Marriage problems: Are power struggles destroying your relationship?
In the past you were single…
…and you could make decisions without having to check in with anyone.
Your favorite color was red and you liked small, fast cars (as in Cherry Red Sports Car, beloved even though you wrenched your back getting in and out);
The one bedroom apartment felt “cozy” and “just right,” so you signed the longest lease you could get;
You decided to get a tattoo … a few Margaritas later, “I love Hank” was scrawled across your shoulder. (Unfortunately, you don’t know any Hanks.)
Then “you” became a “we”…
…when you fell head over heels in love and made a commitment to another person (and a commitment to the relationship). And suddenly the two-seater is inadequate because it can’t hold groceries; the apartment is woefully too small for the visiting in-laws; and your significant other gives you a gift certificate for the newest boutique in town: “Tats: You Get ‘Em, We Strip ‘Em.”
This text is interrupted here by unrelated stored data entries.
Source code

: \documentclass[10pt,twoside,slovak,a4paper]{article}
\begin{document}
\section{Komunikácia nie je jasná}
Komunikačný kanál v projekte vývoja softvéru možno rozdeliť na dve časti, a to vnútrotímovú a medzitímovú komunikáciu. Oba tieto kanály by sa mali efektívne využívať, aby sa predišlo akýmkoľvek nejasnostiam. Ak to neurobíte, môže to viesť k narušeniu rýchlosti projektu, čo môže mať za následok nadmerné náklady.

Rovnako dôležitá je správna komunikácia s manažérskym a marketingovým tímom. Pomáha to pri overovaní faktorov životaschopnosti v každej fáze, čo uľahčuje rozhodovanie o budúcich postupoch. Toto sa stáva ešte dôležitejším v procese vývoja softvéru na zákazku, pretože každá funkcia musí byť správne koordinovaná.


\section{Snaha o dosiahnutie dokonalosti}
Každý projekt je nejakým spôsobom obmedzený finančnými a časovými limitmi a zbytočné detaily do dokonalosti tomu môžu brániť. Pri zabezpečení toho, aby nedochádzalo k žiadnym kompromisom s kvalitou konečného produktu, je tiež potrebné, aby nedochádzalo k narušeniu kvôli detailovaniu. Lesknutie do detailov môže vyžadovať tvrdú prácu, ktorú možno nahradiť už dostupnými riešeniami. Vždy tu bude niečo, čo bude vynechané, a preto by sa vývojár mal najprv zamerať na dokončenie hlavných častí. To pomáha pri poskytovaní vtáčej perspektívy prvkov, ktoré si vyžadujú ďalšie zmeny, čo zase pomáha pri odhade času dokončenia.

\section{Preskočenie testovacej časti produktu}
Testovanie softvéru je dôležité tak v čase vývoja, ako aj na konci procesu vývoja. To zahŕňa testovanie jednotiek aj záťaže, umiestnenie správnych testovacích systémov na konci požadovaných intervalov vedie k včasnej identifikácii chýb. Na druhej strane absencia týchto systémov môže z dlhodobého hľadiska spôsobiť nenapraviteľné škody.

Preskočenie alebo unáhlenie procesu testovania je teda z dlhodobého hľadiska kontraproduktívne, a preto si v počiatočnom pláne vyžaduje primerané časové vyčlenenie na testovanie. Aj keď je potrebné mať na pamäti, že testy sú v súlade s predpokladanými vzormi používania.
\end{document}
You probably wouldn’t argue with the fact that certain responsibilities come with being part of an intimate, committed relationship (you now exist as part of an “us,” in addition to being a “me”). You could even make the argument that these responsibilities are part of what make being in love so rewarding.
One such responsibility includes consulting with your partner whenever you’re faced with an important decision. The thinking here is that big decisions impact both of you, so it only makes sense to ask about your partner’s opinions and feelings regarding any potentially important decision.
Major problems can arise when…
…you equate consulting with your partner with a loss of freedom and control in your life. Relationship problems arise when you fail to learn the give-and-take two-step, the relationship dance all couples must become skilled at in order to create a harmonious relationship.
Here’s the basic premise of the give-and-take two-step (don’t worry if you have two left feet, it’s pretty simple, at least on paper):
Step 1: You give to your partner by acknowledging and meeting her/his wishes and needs.
Step 2: You take (receive) when your partner acknowledges and meets your wishes and needs.
Step 3: Repeat steps 1 and 2 often.
Here’s the great thing about the give-and-take two-step: there will be moments when there is no difference between giving and receiving. If it’s meaningful to see your partner happy and content, you will experience the gift of receiving every time you give to your partner. No one loses in this dance!
Unfortunately, many fail to learn to do the give-and-take, and there’s another dance that many couples start doing instead.
Enter the power-struggle shuffle
The power-struggle shuffle feeds off a destructive “I’m right, you’re wrong” energy. In this dance, your ego fights for top billing and equates the idea of “giving to” your partner with “giving in” or losing.
Rather than experience the joys of “giving to,” the ego runs on the treadmill of illusion, seeking areas of the relationship where it can feel in control and claim victory. Needing to win or feel in control is the death-knell to compromise and intimacy. When one of you loses, so does the relationship. As long as the “win-lose” tempo keeps the power-struggle shuffle alive, the gifts of intimacy will never be realized.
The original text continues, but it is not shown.